Intervention de André Reichardt

Commission des lois constitutionnelles, de législation, du suffrage universel, du Règlement et d'administration générale — Réunion du 5 mai 2021 à 9h30
Bilan annuel de l'application des lois — Communication

Photo de André ReichardtAndré Reichardt, rapporteur :

Le président a souligné à juste titre que la loi du 24 juillet 2020 visant à encadrer le démarchage téléphonique et à lutter contre les appels frauduleux restait inappliquée, et inapplicable. Cette proposition de loi venue de l'Assemblée nationale vise à renforcer l'efficacité de l'interdiction faite aux professionnels de contacter un consommateur inscrit sur la liste d'opposition au démarchage téléphonique dite Bloctel.

Trois mesures introduisant des obligations déontologiques pour les professionnels sont encore inapplicables faute de parution des décrets requis, notamment l'encadrement des jours et horaires et de la fréquence des appels, introduit à l'initiative du Sénat.

Ces décrets seraient en cours de finalisation, tout comme le code de bonnes pratiques qui devait être élaboré par les professionnels du secteur. Un arrêté du ministre de l'économie était aussi prévu pour encadrer les conditions du signalement par un consommateur du caractère frauduleux d'un numéro surtaxé. Il n'a, lui non plus, pas encore été pris. Il conviendrait donc d'appeler le Gouvernement à publier au plus vite ces textes nécessaires à la sérénité du quotidien des Français. Ils ont peut-être d'autres préoccupations en ce moment, mais faut de mesures d'encadrement, le démarchage continue de plus belle.

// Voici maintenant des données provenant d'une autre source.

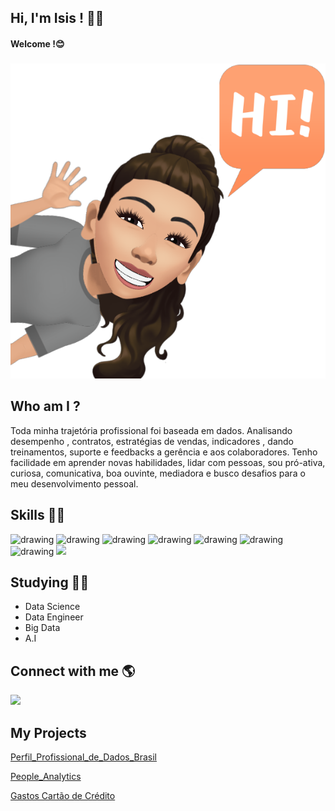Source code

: ## Hi, I'm Isis ! 👩👋
#### Welcome !😊
###
![GitHub_Logo](fbavatar_1629858115414_6836120412915171456.png)
## Who am I ?


Toda minha trajetória profissional foi baseada em dados.
Analisando desempenho , contratos, estratégias de vendas, indicadores , dando treinamentos, suporte e feedbacks a gerência e aos colaboradores.
Tenho facilidade em aprender novas habilidades, lidar com pessoas, sou pró-ativa, curiosa, comunicativa, boa ouvinte, mediadora e busco desafios para o meu desenvolvimento pessoal.




## Skills 👩‍💻


<img src="https://encrypted-tbn0.gstatic.com/images?q=tbn:ANd9GcQYygpxE_XKjZDoV9GwPlXbx96Yt2xJDZZYJ-QevV-XfxNDY7wNoqqKDVjLsGyg1fVFffI&usqp=CAU" alt="drawing" width="40"/>  <img src="https://www.blue2purple.com/wp-content/uploads/2017/05/52.jpg" alt="drawing" width="40"/>  <img src="https://cdn.icon-icons.com/icons2/2397/PNG/512/microsoft_office_excel_logo_icon_145720.png" alt="drawing" width="40"/>  <img src="https://aptonic.com/blog/wp-content/uploads/2015/08/python-logo.png" alt="drawing" width="40"/>  <img src="https://p.kindpng.com/picc/s/574-5747046_python-pandas-logo-transparent-hd-png-download.png" alt="drawing" width="40"/>  <img src="https://encrypted-tbn0.gstatic.com/images?q=tbn:ANd9GcQofaLU1xF_18T5qp53gWmPwKfuOvAsOB3Vka1DUMLZ6FCNSDpR-U0T37S35bEc_-jd48g&usqp=CAU" alt="drawing" width="40"/>  <img src="https://i1.wp.com/www.vooo.pro/insights/wp-content/uploads/2017/03/181074LOGO.jpg?fit=400%2C400&ssl=1" alt="drawing" width="40"/>  <img src="https://raw.githubusercontent.com/donnemartin/data-science-ipython-notebooks/master/images/numpy.png" width="40"/>  


## Studying 👩‍🎓

* Data Science
* Data Engineer
* Big Data
* A.I

## Connect with me 🌎

[<img src="https://img2.gratispng.com/20171202/f59/linkedin-download-png-5a22d420d16602.1978549215122319688577.jpg" width="40"/>](https://www.linkedin.com/in/isiskarina)  


## My Projects

[
Perfil_Profissional_de_Dados_Brasil](https://github.com/IsisKarina/Perfil_Profissional_de_Dados_Brasil)

[People_Analytics](https://github.com/IsisKarina/People_Analytics)

[Gastos Cartão de Crédito](https://github.com/IsisKarina/Gastos_Cartao_de_Credito)


<!--
**IsisKarina/IsisKarina** is a ✨ _special_ ✨ repository because its `README.md` (this file) appears on your GitHub profile.

Here are some ideas to get you started:

- 🔭 I’m currently working on ...
- 🌱 I’m currently learning ...
- 👯 I’m looking to collaborate on ...
- 🤔 I’m looking for help with ...
- 💬 Ask me about ...
- 📫 How to reach me: ...
- 😄 Pronouns: ...
- ⚡ Fun fact: ...
-->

L'interdiction du démarchage téléphonique dans le domaine de la rénovation énergétique ou de la production d'énergies renouvelables a connu une première application assez spectaculaire, avec une amende de 375 000 euros prononcée le 15 mars dernier sur ce fondement par la direction générale de la concurrence, de la consommation et de la répression des fraudes (DGCCRF). Je maintiens mes réserves quant à la constitutionnalité de cette mesure, dont le Conseil constitutionnel n'a toujours pas été saisi : pourquoi interdire le démarchage téléphonique dans ces seuls domaines ?

Enfin, le mécanisme d'authentification de tous les appels internationaux, qui vise à empêcher l'usurpation de numéros français déjà attribués, demande encore un travail important des opérateurs de communications électroniques sous l'égide de l'Autorité de régulation des communications électroniques et des Postes (Arcep), pour un résultat incertain, et qui comportera des limites : l'état de la technologie ne permet pas d'authentifier tous les appels et échanges par SMS ou MMS frauduleux. L'usurpation de numéros français se poursuit.

Nous ne pourrons juger cette loi qu'à l'épreuve des faits. Ce texte était l'une de nos dernières chances de conserver la possibilité d'un démarchage téléphonique sur la base de l'opt out - c'est-à-dire qu'il reste autorisé sauf pour les personnes qui ont manifesté leur refus par l'inscription sur la liste Bloctel. Si rien n'est fait, nous basculerons dans la logique inverse : le démarchage ne sera possible qu'auprès des personnes qui auront fait savoir, par l'inscription sur une liste, qu'elles souhaitaient en bénéficier. Ce serait la mort du démarchage téléphonique et des emplois qui y sont associés.